10 一杯连心茶(第2/8页)

公平贸易在欧洲深得人心,但在美国却鲜为人知。如果不大幅度提升经过公平贸易认证的茶叶销量,大多数采茶女仍难脱离苦海。

正如咖啡和玉米,茶叶也是一种商品,受到金融机构的限制。一家茶园要销售茶叶,首先要由一位品茶师为茶定一个价格,然后才能上市,通过竞价拍卖。茶的口味、天气、茶叶采购商的预算、金融市场行情、茶叶的需求量等因素,共同决定了茶叶的价格和茶农的收益。给予茶叶补贴的政府还常常打压参与竞价的茶叶价格。

茶是世界上继水之后的第二大饮料。它温婉,高雅,富有诗意,但茶的交易模式却冷酷无情。茶农被简单地称为“劳力”,茶树和土壤的生命力成了“产出”。茶叶的利润少得可怜,茶农掌握不了价格。

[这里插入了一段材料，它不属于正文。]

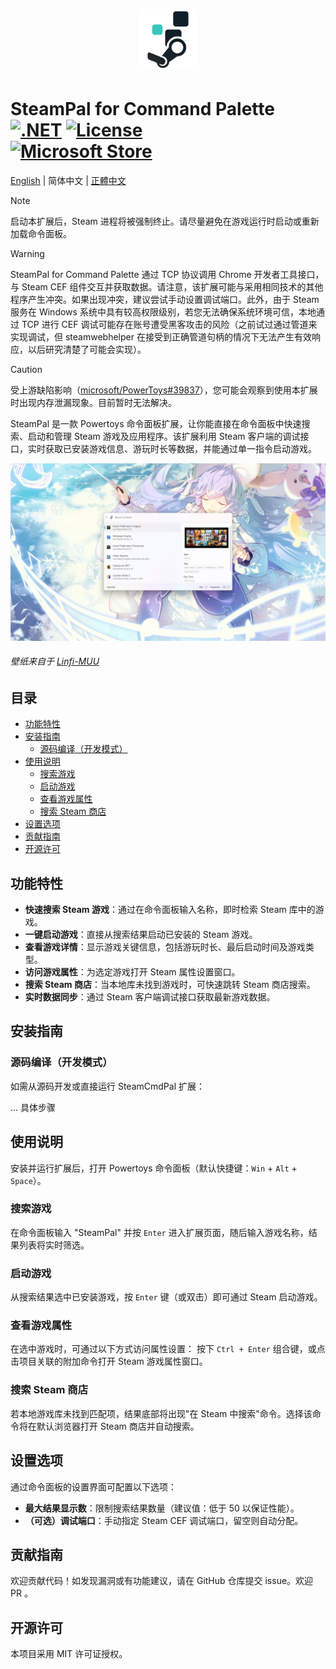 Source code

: <div align="center">

# <img src="../../SteamCmdPalExtension/Assets/Designs/StoreLogo-Transparent.svg" width="96" height="96" />

</div>

# SteamPal for Command Palette <br> [![.NET](https://img.shields.io/badge/.NET-9.0-blue.svg)](https://dotnet.microsoft.com/download/dotnet/9.0) [![License](https://img.shields.io/github/license/sht2017/SteamCmdPalExtension)](../LICENSE) <br> [![Microsoft Store](https://get.microsoft.com/images/zh-cn%20light.svg)](https://apps.microsoft.com/detail/9ns40lt8g6v9?referrer=appbadge&mode=direct)

[English](../readme.md) | 简体中文 | [正體中文](zh_TW.md)

> [!NOTE]  
> 启动本扩展后，Steam 进程将被强制终止。请尽量避免在游戏运行时启动或重新加载命令面板。

> [!WARNING]  
> SteamPal for Command Palette 通过 TCP 协议调用 Chrome 开发者工具接口，与 Steam CEF 组件交互并获取数据。请注意，该扩展可能与采用相同技术的其他程序产生冲突。如果出现冲突，建议尝试手动设置调试端口。此外，由于 Steam 服务在 Windows 系统中具有较高权限级别，若您无法确保系统环境可信，本地通过 TCP 进行 CEF 调试可能存在账号遭受黑客攻击的风险（之前试过通过管道来实现调试，但 steamwebhelper 在接受到正确管道句柄的情况下无法产生有效响应，以后研究清楚了可能会实现）。

> [!CAUTION]
> 受上游缺陷影响（[microsoft/PowerToys#39837](https://github.com/microsoft/PowerToys/issues/39837)），您可能会观察到使用本扩展时出现内存泄漏现象。目前暂时无法解决。

SteamPal 是一款 Powertoys 命令面板扩展，让你能直接在命令面板中快速搜索、启动和管理 Steam 游戏及应用程序。该扩展利用 Steam 客户端的调试接口，实时获取已安装游戏信息、游玩时长等数据，并能通过单一指令启动游戏。

![Preview](../assets/preview.png)

###### 壁纸来自于 [Linfi-MUU](https://www.pixiv.net/artworks/96964495)

## 目录

- [功能特性](#功能特性)
- [安装指南](#安装指南)
  - [源码编译（开发模式）](#源码编译开发模式)
- [使用说明](#使用说明)
  - [搜索游戏](#搜索游戏)
  - [启动游戏](#启动游戏)
  - [查看游戏属性](#查看游戏属性)
  - [搜索 Steam 商店](#搜索-steam-商店)
- [设置选项](#设置选项)
- [贡献指南](#贡献指南)
- [开源许可](#开源许可)

## 功能特性

- **快速搜索 Steam 游戏**：通过在命令面板输入名称，即时检索 Steam 库中的游戏。
- **一键启动游戏**：直接从搜索结果启动已安装的 Steam 游戏。
- **查看游戏详情**：显示游戏关键信息，包括游玩时长、最后启动时间及游戏类型。
- **访问游戏属性**：为选定游戏打开 Steam 属性设置窗口。
- **搜索 Steam 商店**：当本地库未找到游戏时，可快速跳转 Steam 商店搜索。
- **实时数据同步**：通过 Steam 客户端调试接口获取最新游戏数据。

## 安装指南

### 源码编译（开发模式）

如需从源码开发或直接运行 SteamCmdPal 扩展：

... 具体步骤

## 使用说明

安装并运行扩展后，打开 Powertoys 命令面板（默认快捷键：`Win` + `Alt` + `Space`）。

### 搜索游戏

在命令面板输入 "SteamPal" 并按 `Enter` 进入扩展页面，随后输入游戏名称，结果列表将实时筛选。

### 启动游戏

从搜索结果选中已安装游戏，按 `Enter` 键（或双击）即可通过 Steam 启动游戏。

### 查看游戏属性

在选中游戏时，可通过以下方式访问属性设置：
按下 `Ctrl + Enter` 组合键，或点击项目关联的附加命令打开 Steam 游戏属性窗口。

### 搜索 Steam 商店

若本地游戏库未找到匹配项，结果底部将出现"在 Steam 中搜索"命令。选择该命令将在默认浏览器打开 Steam 商店并自动搜索。

## 设置选项

通过命令面板的设置界面可配置以下选项：

-   **最大结果显示数**：限制搜索结果数量（建议值：低于 50 以保证性能）。
-   **（可选）调试端口**：手动指定 Steam CEF 调试端口，留空则自动分配。

## 贡献指南

欢迎贡献代码！如发现漏洞或有功能建议，请在 GitHub 仓库提交 issue。欢迎 PR 。

## 开源许可

本项目采用 MIT 许可证授权。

我格外看重医疗保健。我当初创办公司是为了筹集塞奇的手术费,但帮我实现目标的人却没有医疗保险,这一点始终在我心头挥之不去。我必须为他们谋求利益。我认为打破这种局面的唯一途径是与茶农建立终生的友谊,在茶叶上市拍卖前成交,给茶园经营者一个合理的价位,为来年制定一个计划,给他们一份希望,好让他们围绕这个预算做安排。这不是现炒热卖的经营模式,而是一种长久、富有爱心和人性、统一、透明的经营模式。我不希望冷冰冰、只论成交的企业掌管我的供应链,我渴望每一个交易环节都融入爱心。如果“老派”的茶园经营者采取的都是冷漠的经营模式,那么,我就是决计打破这个规矩的“新派”女性。

公平贸易组织的代表描绘的茶园的一幕幕,不是我在第一箱茶中看到的幸福、美好的画卷。如果我们公司秉持公平贸易原则,那么一部分补贴将直接支付给茶农,好让他们拿这笔钱满足自己的需要,比如求学、净化水质、用电以及看病。公平贸易绕过了拍卖环节,开创了人与人的联系。

我们必须将公平贸易与有机认证作为我们的另一个使命。我们关爱地球和土壤,但同时也要兼顾人。险些失去我的新生宝宝的经历,让我感觉与茶农和他们的孩子特别亲近。所以,我毫不犹豫地签了字,要做一位彻底的公平贸易认证者。

在部落会议上,我向员工通报了这个新消息:“此举保证了茶农有权投票、结社、能够获得医疗保险、产假、合理的工资和教育,以及不得雇佣童工。”接下来的几个月,不用我催,大家个个满腔热情、干劲十足,要为拯救这个世界尽一份绵薄之力。我们开始预存给茶农的补贴,当时是1公斤1欧元,约合1.4美元。

公平贸易也带来了一部分开支,我们不得不砍掉一些费用。我们办不了吉卜赛茶会,也不再提供店内免费品尝,还要推迟宣传册的印刷。这不过是一小笔代价,我迫不及待地要去茶园,为了我的公司和它的使命,我押上了自己的身家。如今我得担负起客户、员工、投资者以及零售商的责任,寻求我们共同的使命。

“推卸责任不怕找不出理由,”我的冥想老师贾加特·乔迪说,“尽你的义务,其余的交给神明。”

承蒙我的天使投资人鼎力相助、追加资金,我才买了一张去斯里兰卡的机票。我给茶农们去了信,让他们知道我要去。我每天向塞奇解释我要离家一个星期,一连解释了一个月,他总是一句“好的,妈咪”,就自顾去玩了。我从没离开塞奇超过两天,也从没出过这么远的门,我担心迷了路,找不到家。

去斯里兰卡没有直飞航班,所以我取道印度新德里,中途转机要耽搁差不多两天。在我的导师和冥想老师的怂恿下,我打算从莎塔布迪(Shatabdi)乘特快列车,北上去锡克教圣地阿姆利则(Amritsar)黄金庙。